The following short discussion is the first of a series of articles I am writing about some of my experiences at the Fat Duck and my personal research into this exciting area of food. So far, I have one other such article completed, which is about 800 words long. This will be the first paper to be presented on my new domain site next week- entitled, 'A Matter of Taste?'.
Please note- that this web site in no way reflects the opinion of Heston Blumenthal or the Fat Duck Ltd. It is not an approved or official site and is not associated with the Fat Duck.


‘Gastronomic Alchemy- understanding Molecular Gastronomy’

It has occurred to me lately that I may have been a little too critical of Heston’s work in my last few entries. Earlier today Heston and I discussed briefly ways that I could learn more whilst I am here. One thing that we talked about made me think- we decided that I should definitely ask more questions about why we do certain things, because there are reasons behind everything. Whilst I still do not think that this sort of food is the style I would choose to adopt, it is masterfully carried out and there are many techniques and methods that I could apply. I thought that during this posting I would discuss further some of the key principles behind some of Heston’s work.

Firstly, it should be realized straight-away that despite Heston’s extensive scientific research, he insists that he remains first and foremost a chef, who cooks food. Of cause beyond this statement we can see clearly that Heston is not just any chef and he is even more than just one of the world’s best chefs. He is a chef heavily engaged in the pursuit of understanding what happens to food when we prepare it and with this increased knowledge about the chemical composition and structure of certain ingredients, he is making ground breaking developments.

The Royal Society of Chemistry said in an official statement in April that, “We are delighted with Heston’s success. His work at the Fat Duck using scientific principles to create new and exciting combinations of flavour and taste has raised the awareness of ‘molecular gastronomy’ in the UK. Heston’s curiosity to investigate the fundamental processes behind cooking and thereby push the boundaries of the culinary art is an inspiration..”.

This quotation triggers several other thoughts- but to discuss them all now would become a distraction to this present idea about ‘molecular gastronomy’. I will briefly mention them now though to remind us to return to them later-

Firstly, Heston is creating new and exciting combinations of flavour and taste, (What new combinations have been created and how many of these have been successfully implemented in to the Fat Duck’s menu?)
Secondly, This idea of cooking as an art-form (In what ways is cooking an art form and how does it compare with other arts such as painting, music or literature?).

Many think that ‘molecular gastronomy’ is little more than a fictional buzz- word. But it is much more than that. In many ways is not really anything new. After all molecular gastronomy is (in part) simply investigating the scientific processes that go on with food.

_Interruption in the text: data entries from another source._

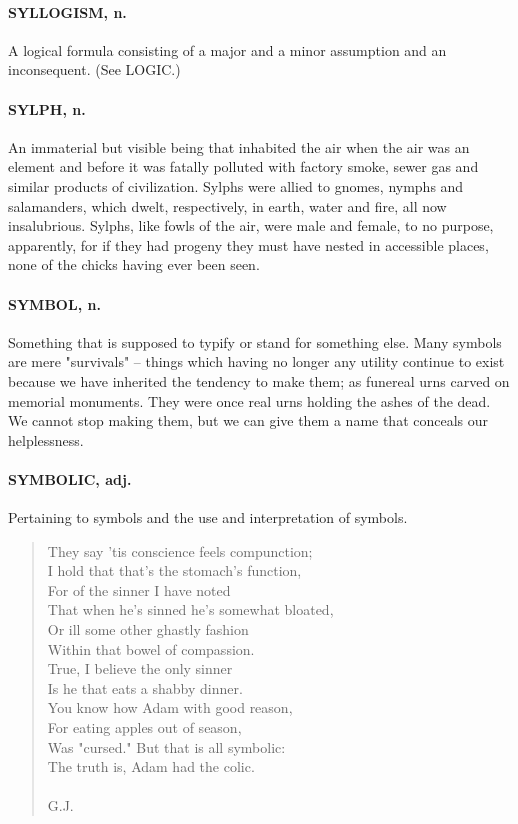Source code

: \documentclass[11pt]{article}
\begin{document}
\paragraph{SYLLOGISM, n.}  A logical formula consisting of a major and a minor
assumption and an inconsequent.  (See LOGIC.)

\paragraph{SYLPH, n.}  An immaterial but visible being that inhabited the air when
the air was an element and before it was fatally polluted with factory
smoke, sewer gas and similar products of civilization.  Sylphs were
allied to gnomes, nymphs and salamanders, which dwelt, respectively,
in earth, water and fire, all now insalubrious.  Sylphs, like fowls of
the air, were male and female, to no purpose, apparently, for if they
had progeny they must have nested in accessible places, none of the
chicks having ever been seen.

\paragraph{SYMBOL, n.}  Something that is supposed to typify or stand for
something else.  Many symbols are mere "survivals" -- things which
having no longer any utility continue to exist because we have
inherited the tendency to make them; as funereal urns carved on
memorial monuments.  They were once real urns holding the ashes of the
dead.  We cannot stop making them, but we can give them a name that
conceals our helplessness.

\paragraph{SYMBOLIC, adj.}  Pertaining to symbols and the use and interpretation
of symbols.

\begin{quote}   They say 'tis conscience feels compunction; \\
  I hold that that's the stomach's function, \\
  For of the sinner I have noted \\
  That when he's sinned he's somewhat bloated, \\
  Or ill some other ghastly fashion \\
  Within that bowel of compassion. \\
  True, I believe the only sinner \\
  Is he that eats a shabby dinner. \\
  You know how Adam with good reason, \\
  For eating apples out of season, \\
  Was "cursed."  But that is all symbolic: \\
  The truth is, Adam had the colic. \\
 \\
G.J. \end{quote}
\end{document}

For example, we have been roasting meats for hundreds of years, molecular gastronomy has looked at cooking times of meats and told us that by checking the temperature of the core of the joint of meat whilst cooking we can more accurately control how long it should be cooked for. Domestic recipes often increase the cooking time depending simply on the weight of the joint, but commercially this is unhelpful, particulary with large pieces of meat and can result in the meat being over-cooked. So we see, that ‘molecular gastronomy’ is helping us not only create new flavours and combinations, but is also dismissing old wives tales and helping us perfect more traditional cooking methods.

We should not think that Heston is the first to become interested in the science behind cooking and by no means is he the creator of molecular gastronomy. He would be the first to admit this himself, however, he should be credited with the title of ‘pioneer’ and is leading the application of academic theories here in the UK.

We will return to this discussion about molecular gastronomy soon and don’t forget to remind me to chat more about- new combinations of flavour and cooking as an art.